If a record holds a picture, drop the picture and copy everything else exactly.

————

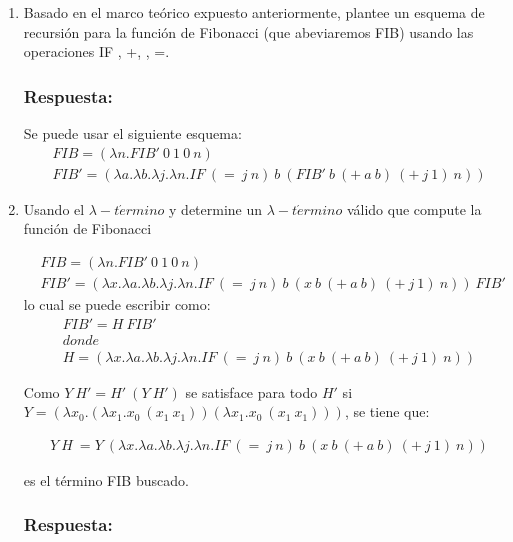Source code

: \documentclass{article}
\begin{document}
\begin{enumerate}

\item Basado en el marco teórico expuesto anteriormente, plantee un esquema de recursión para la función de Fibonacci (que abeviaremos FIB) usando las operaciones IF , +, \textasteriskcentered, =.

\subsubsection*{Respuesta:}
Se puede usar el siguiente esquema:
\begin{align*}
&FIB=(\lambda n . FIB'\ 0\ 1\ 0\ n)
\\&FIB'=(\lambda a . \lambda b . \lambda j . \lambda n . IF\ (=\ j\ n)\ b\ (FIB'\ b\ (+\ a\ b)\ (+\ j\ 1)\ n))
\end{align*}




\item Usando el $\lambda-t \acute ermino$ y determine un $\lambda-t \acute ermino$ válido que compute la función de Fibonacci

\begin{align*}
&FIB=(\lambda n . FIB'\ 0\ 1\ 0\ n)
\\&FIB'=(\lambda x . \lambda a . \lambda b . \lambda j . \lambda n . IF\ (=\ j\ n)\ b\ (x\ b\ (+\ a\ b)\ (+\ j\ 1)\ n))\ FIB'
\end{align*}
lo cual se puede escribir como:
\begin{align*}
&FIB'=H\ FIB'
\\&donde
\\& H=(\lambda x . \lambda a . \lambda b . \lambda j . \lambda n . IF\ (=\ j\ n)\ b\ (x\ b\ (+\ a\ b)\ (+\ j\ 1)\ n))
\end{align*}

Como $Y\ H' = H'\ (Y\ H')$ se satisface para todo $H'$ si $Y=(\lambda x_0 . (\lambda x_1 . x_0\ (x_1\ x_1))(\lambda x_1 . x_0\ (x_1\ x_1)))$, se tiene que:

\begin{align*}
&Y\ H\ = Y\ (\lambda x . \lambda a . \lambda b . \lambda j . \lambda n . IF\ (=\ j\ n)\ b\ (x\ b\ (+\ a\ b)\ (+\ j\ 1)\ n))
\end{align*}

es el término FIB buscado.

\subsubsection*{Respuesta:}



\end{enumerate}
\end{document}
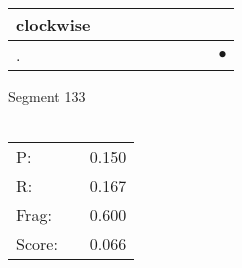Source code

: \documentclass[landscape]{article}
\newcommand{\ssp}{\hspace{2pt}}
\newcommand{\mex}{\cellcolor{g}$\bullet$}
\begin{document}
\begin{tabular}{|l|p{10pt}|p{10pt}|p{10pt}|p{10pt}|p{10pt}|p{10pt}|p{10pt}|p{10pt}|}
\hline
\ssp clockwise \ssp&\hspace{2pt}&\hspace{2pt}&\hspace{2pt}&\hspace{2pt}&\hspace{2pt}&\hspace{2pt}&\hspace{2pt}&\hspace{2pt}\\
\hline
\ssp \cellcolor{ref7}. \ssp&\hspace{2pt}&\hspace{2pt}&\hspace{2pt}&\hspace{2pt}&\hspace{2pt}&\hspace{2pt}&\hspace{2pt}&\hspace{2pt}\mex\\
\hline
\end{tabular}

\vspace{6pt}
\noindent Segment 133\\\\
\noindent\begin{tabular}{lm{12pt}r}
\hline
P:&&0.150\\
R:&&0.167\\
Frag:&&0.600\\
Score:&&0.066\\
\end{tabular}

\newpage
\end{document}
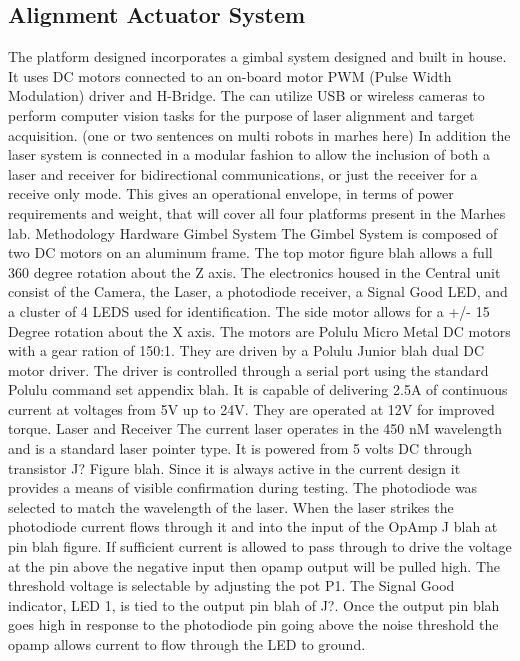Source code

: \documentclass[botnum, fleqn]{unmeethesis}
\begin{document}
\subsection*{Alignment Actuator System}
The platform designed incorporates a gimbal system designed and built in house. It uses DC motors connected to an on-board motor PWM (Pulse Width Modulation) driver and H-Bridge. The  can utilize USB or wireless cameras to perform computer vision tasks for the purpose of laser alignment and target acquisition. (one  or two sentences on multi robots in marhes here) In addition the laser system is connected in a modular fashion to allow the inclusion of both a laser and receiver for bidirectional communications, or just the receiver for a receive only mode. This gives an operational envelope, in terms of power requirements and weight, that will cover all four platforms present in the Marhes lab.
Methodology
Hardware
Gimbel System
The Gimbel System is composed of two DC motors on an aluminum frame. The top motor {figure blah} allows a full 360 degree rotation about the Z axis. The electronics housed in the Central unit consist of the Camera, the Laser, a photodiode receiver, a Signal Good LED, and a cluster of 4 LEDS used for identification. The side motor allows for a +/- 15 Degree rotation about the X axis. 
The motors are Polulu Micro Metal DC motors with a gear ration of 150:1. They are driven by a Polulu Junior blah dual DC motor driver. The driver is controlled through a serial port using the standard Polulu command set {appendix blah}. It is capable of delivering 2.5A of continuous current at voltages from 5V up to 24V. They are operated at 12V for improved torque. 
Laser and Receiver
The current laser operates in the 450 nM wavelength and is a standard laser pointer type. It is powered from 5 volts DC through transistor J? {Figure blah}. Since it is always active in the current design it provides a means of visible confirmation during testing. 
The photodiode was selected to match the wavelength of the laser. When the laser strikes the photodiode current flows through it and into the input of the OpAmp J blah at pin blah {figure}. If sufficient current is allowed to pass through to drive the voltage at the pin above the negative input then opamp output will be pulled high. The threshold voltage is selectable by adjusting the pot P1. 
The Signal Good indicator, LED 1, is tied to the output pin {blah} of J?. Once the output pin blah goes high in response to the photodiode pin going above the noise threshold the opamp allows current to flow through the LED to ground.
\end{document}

————

REPLY>
Source code

: \documentclass{article}
\begin{document}
\begin{enumerate}

\item Basado en el marco teórico expuesto anteriormente, plantee un esquema de recursión para la función de Fibonacci (que abeviaremos FIB) usando las operaciones IF , +, \textasteriskcentered, =.

\subsubsection*{Respuesta:}
Se puede usar el siguiente esquema:
\begin{align*}
&FIB=(\lambda n . FIB'\ 0\ 1\ 0\ n)
\\&FIB'=(\lambda a . \lambda b . \lambda j . \lambda n . IF\ (=\ j\ n)\ b\ (FIB'\ b\ (+\ a\ b)\ (+\ j\ 1)\ n))
\end{align*}




\item Usando el $\lambda-t \acute ermino$ y determine un $\lambda-t \acute ermino$ válido que compute la función de Fibonacci

\begin{align*}
&FIB=(\lambda n . FIB'\ 0\ 1\ 0\ n)
\\&FIB'=(\lambda x . \lambda a . \lambda b . \lambda j . \lambda n . IF\ (=\ j\ n)\ b\ (x\ b\ (+\ a\ b)\ (+\ j\ 1)\ n))\ FIB'
\end{align*}
lo cual se puede escribir como:
\begin{align*}
&FIB'=H\ FIB'
\\&donde
\\& H=(\lambda x . \lambda a . \lambda b . \lambda j . \lambda n . IF\ (=\ j\ n)\ b\ (x\ b\ (+\ a\ b)\ (+\ j\ 1)\ n))
\end{align*}

Como $Y\ H' = H'\ (Y\ H')$ se satisface para todo $H'$ si $Y=(\lambda x_0 . (\lambda x_1 . x_0\ (x_1\ x_1))(\lambda x_1 . x_0\ (x_1\ x_1)))$, se tiene que:

\begin{align*}
&Y\ H\ = Y\ (\lambda x . \lambda a . \lambda b . \lambda j . \lambda n . IF\ (=\ j\ n)\ b\ (x\ b\ (+\ a\ b)\ (+\ j\ 1)\ n))
\end{align*}

es el término FIB buscado.

\subsubsection*{Respuesta:}



\end{enumerate}
\end{document}
Source code

: \documentclass[landscape]{article}
\newcommand{\ssp}{\hspace{2pt}}
\newcommand{\mex}{\cellcolor{g}$\bullet$}
\begin{document}
\begin{tabular}{|l|p{10pt}|p{10pt}|p{10pt}|p{10pt}|p{10pt}|p{10pt}|p{10pt}|p{10pt}|}
\hline
\ssp clockwise \ssp&\hspace{2pt}&\hspace{2pt}&\hspace{2pt}&\hspace{2pt}&\hspace{2pt}&\hspace{2pt}&\hspace{2pt}&\hspace{2pt}\\
\hline
\ssp \cellcolor{ref7}. \ssp&\hspace{2pt}&\hspace{2pt}&\hspace{2pt}&\hspace{2pt}&\hspace{2pt}&\hspace{2pt}&\hspace{2pt}&\hspace{2pt}\mex\\
\hline
\end{tabular}

\vspace{6pt}
\noindent Segment 133\\\\
\noindent\begin{tabular}{lm{12pt}r}
\hline
P:&&0.150\\
R:&&0.167\\
Frag:&&0.600\\
Score:&&0.066\\
\end{tabular}

\newpage
\end{document}
Source code

: \documentclass[botnum, fleqn]{unmeethesis}
\begin{document}
\subsection*{Alignment Actuator System}
The platform designed incorporates a gimbal system designed and built in house. It uses DC motors connected to an on-board motor PWM (Pulse Width Modulation) driver and H-Bridge. The  can utilize USB or wireless cameras to perform computer vision tasks for the purpose of laser alignment and target acquisition. (one  or two sentences on multi robots in marhes here) In addition the laser system is connected in a modular fashion to allow the inclusion of both a laser and receiver for bidirectional communications, or just the receiver for a receive only mode. This gives an operational envelope, in terms of power requirements and weight, that will cover all four platforms present in the Marhes lab.
Methodology
Hardware
Gimbel System
The Gimbel System is composed of two DC motors on an aluminum frame. The top motor {figure blah} allows a full 360 degree rotation about the Z axis. The electronics housed in the Central unit consist of the Camera, the Laser, a photodiode receiver, a Signal Good LED, and a cluster of 4 LEDS used for identification. The side motor allows for a +/- 15 Degree rotation about the X axis. 
The motors are Polulu Micro Metal DC motors with a gear ration of 150:1. They are driven by a Polulu Junior blah dual DC motor driver. The driver is controlled through a serial port using the standard Polulu command set {appendix blah}. It is capable of delivering 2.5A of continuous current at voltages from 5V up to 24V. They are operated at 12V for improved torque. 
Laser and Receiver
The current laser operates in the 450 nM wavelength and is a standard laser pointer type. It is powered from 5 volts DC through transistor J? {Figure blah}. Since it is always active in the current design it provides a means of visible confirmation during testing. 
The photodiode was selected to match the wavelength of the laser. When the laser strikes the photodiode current flows through it and into the input of the OpAmp J blah at pin blah {figure}. If sufficient current is allowed to pass through to drive the voltage at the pin above the negative input then opamp output will be pulled high. The threshold voltage is selectable by adjusting the pot P1. 
The Signal Good indicator, LED 1, is tied to the output pin {blah} of J?. Once the output pin blah goes high in response to the photodiode pin going above the noise threshold the opamp allows current to flow through the LED to ground.
\end{document}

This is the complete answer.